═════ Supplied entries
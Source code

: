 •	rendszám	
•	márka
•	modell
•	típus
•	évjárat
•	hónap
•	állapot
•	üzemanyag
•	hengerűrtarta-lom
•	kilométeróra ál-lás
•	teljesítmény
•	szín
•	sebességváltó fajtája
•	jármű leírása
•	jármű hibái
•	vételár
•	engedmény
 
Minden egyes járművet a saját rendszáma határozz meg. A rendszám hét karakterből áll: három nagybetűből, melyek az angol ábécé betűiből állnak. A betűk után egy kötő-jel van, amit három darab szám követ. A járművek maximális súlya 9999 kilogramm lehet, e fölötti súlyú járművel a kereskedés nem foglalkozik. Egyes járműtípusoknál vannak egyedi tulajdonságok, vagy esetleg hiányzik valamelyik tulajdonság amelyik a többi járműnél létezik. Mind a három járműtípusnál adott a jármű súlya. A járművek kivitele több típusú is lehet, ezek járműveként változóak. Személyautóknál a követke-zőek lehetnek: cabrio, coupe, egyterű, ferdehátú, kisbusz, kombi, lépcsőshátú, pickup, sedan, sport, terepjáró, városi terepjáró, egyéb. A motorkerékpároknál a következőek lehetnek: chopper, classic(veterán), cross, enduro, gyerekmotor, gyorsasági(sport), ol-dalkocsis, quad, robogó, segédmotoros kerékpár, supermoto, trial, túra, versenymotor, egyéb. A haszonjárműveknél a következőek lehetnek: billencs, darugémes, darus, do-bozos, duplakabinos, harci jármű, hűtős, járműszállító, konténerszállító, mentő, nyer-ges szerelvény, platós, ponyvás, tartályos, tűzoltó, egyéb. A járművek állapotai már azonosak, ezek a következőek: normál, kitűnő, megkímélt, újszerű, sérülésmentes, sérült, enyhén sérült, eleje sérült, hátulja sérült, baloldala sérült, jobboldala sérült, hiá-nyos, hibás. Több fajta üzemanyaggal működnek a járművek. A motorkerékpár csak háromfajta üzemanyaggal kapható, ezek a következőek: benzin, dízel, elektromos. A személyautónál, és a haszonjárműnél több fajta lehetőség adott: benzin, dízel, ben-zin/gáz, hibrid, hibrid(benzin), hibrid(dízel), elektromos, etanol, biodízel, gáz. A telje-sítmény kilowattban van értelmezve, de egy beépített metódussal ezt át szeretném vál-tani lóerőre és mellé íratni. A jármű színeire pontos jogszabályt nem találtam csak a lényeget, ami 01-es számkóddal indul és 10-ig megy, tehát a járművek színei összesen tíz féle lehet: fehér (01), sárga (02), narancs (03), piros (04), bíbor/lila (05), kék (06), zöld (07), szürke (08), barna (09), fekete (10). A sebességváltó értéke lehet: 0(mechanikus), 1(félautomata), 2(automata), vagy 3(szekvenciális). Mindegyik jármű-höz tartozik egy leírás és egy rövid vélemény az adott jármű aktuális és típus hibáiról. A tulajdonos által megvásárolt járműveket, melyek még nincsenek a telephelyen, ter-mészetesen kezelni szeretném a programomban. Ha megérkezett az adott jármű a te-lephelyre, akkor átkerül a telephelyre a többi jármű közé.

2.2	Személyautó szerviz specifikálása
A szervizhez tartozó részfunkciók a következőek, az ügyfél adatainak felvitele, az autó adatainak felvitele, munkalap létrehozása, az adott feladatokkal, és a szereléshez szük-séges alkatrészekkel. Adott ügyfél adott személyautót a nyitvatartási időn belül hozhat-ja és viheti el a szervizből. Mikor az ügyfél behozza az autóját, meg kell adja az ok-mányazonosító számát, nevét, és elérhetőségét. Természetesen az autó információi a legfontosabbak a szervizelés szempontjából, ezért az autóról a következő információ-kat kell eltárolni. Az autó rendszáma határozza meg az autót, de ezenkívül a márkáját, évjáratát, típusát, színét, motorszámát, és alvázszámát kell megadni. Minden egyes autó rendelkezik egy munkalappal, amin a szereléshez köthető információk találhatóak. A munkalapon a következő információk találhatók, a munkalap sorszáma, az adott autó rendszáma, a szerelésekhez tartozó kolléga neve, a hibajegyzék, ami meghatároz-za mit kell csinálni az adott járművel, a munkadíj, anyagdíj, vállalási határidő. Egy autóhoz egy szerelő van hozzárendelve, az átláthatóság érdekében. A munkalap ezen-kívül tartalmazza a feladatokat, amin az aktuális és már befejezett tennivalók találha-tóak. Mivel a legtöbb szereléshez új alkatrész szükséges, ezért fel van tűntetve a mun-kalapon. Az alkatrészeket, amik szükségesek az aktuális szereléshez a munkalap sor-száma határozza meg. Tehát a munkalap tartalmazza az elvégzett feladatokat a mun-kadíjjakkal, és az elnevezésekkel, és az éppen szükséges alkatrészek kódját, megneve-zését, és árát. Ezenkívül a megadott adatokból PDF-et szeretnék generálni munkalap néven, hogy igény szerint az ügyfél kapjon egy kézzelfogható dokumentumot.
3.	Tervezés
══════════
Directions for this task: The records above should be repeated in full, exactly as given.

Result of the task:
Source code

: •	rendszám	
•	márka
•	modell
•	típus
•	évjárat
•	hónap
•	állapot
•	üzemanyag
•	hengerűrtarta-lom
•	kilométeróra ál-lás
•	teljesítmény
•	szín
•	sebességváltó fajtája
•	jármű leírása
•	jármű hibái
•	vételár
•	engedmény
 
Minden egyes járművet a saját rendszáma határozz meg. A rendszám hét karakterből áll: három nagybetűből, melyek az angol ábécé betűiből állnak. A betűk után egy kötő-jel van, amit három darab szám követ. A járművek maximális súlya 9999 kilogramm lehet, e fölötti súlyú járművel a kereskedés nem foglalkozik. Egyes járműtípusoknál vannak egyedi tulajdonságok, vagy esetleg hiányzik valamelyik tulajdonság amelyik a többi járműnél létezik. Mind a három járműtípusnál adott a jármű súlya. A járművek kivitele több típusú is lehet, ezek járműveként változóak. Személyautóknál a követke-zőek lehetnek: cabrio, coupe, egyterű, ferdehátú, kisbusz, kombi, lépcsőshátú, pickup, sedan, sport, terepjáró, városi terepjáró, egyéb. A motorkerékpároknál a következőek lehetnek: chopper, classic(veterán), cross, enduro, gyerekmotor, gyorsasági(sport), ol-dalkocsis, quad, robogó, segédmotoros kerékpár, supermoto, trial, túra, versenymotor, egyéb. A haszonjárműveknél a következőek lehetnek: billencs, darugémes, darus, do-bozos, duplakabinos, harci jármű, hűtős, járműszállító, konténerszállító, mentő, nyer-ges szerelvény, platós, ponyvás, tartályos, tűzoltó, egyéb. A járművek állapotai már azonosak, ezek a következőek: normál, kitűnő, megkímélt, újszerű, sérülésmentes, sérült, enyhén sérült, eleje sérült, hátulja sérült, baloldala sérült, jobboldala sérült, hiá-nyos, hibás. Több fajta üzemanyaggal működnek a járművek. A motorkerékpár csak háromfajta üzemanyaggal kapható, ezek a következőek: benzin, dízel, elektromos. A személyautónál, és a haszonjárműnél több fajta lehetőség adott: benzin, dízel, ben-zin/gáz, hibrid, hibrid(benzin), hibrid(dízel), elektromos, etanol, biodízel, gáz. A telje-sítmény kilowattban van értelmezve, de egy beépített metódussal ezt át szeretném vál-tani lóerőre és mellé íratni. A jármű színeire pontos jogszabályt nem találtam csak a lényeget, ami 01-es számkóddal indul és 10-ig megy, tehát a járművek színei összesen tíz féle lehet: fehér (01), sárga (02), narancs (03), piros (04), bíbor/lila (05), kék (06), zöld (07), szürke (08), barna (09), fekete (10). A sebességváltó értéke lehet: 0(mechanikus), 1(félautomata), 2(automata), vagy 3(szekvenciális). Mindegyik jármű-höz tartozik egy leírás és egy rövid vélemény az adott jármű aktuális és típus hibáiról. A tulajdonos által megvásárolt járműveket, melyek még nincsenek a telephelyen, ter-mészetesen kezelni szeretném a programomban. Ha megérkezett az adott jármű a te-lephelyre, akkor átkerül a telephelyre a többi jármű közé.

2.2	Személyautó szerviz specifikálása
A szervizhez tartozó részfunkciók a következőek, az ügyfél adatainak felvitele, az autó adatainak felvitele, munkalap létrehozása, az adott feladatokkal, és a szereléshez szük-séges alkatrészekkel. Adott ügyfél adott személyautót a nyitvatartási időn belül hozhat-ja és viheti el a szervizből. Mikor az ügyfél behozza az autóját, meg kell adja az ok-mányazonosító számát, nevét, és elérhetőségét. Természetesen az autó információi a legfontosabbak a szervizelés szempontjából, ezért az autóról a következő információ-kat kell eltárolni. Az autó rendszáma határozza meg az autót, de ezenkívül a márkáját, évjáratát, típusát, színét, motorszámát, és alvázszámát kell megadni. Minden egyes autó rendelkezik egy munkalappal, amin a szereléshez köthető információk találhatóak. A munkalapon a következő információk találhatók, a munkalap sorszáma, az adott autó rendszáma, a szerelésekhez tartozó kolléga neve, a hibajegyzék, ami meghatároz-za mit kell csinálni az adott járművel, a munkadíj, anyagdíj, vállalási határidő. Egy autóhoz egy szerelő van hozzárendelve, az átláthatóság érdekében. A munkalap ezen-kívül tartalmazza a feladatokat, amin az aktuális és már befejezett tennivalók találha-tóak. Mivel a legtöbb szereléshez új alkatrész szükséges, ezért fel van tűntetve a mun-kalapon. Az alkatrészeket, amik szükségesek az aktuális szereléshez a munkalap sor-száma határozza meg. Tehát a munkalap tartalmazza az elvégzett feladatokat a mun-kadíjjakkal, és az elnevezésekkel, és az éppen szükséges alkatrészek kódját, megneve-zését, és árát. Ezenkívül a megadott adatokból PDF-et szeretnék generálni munkalap néven, hogy igény szerint az ügyfél kapjon egy kézzelfogható dokumentumot.
3.	Tervezés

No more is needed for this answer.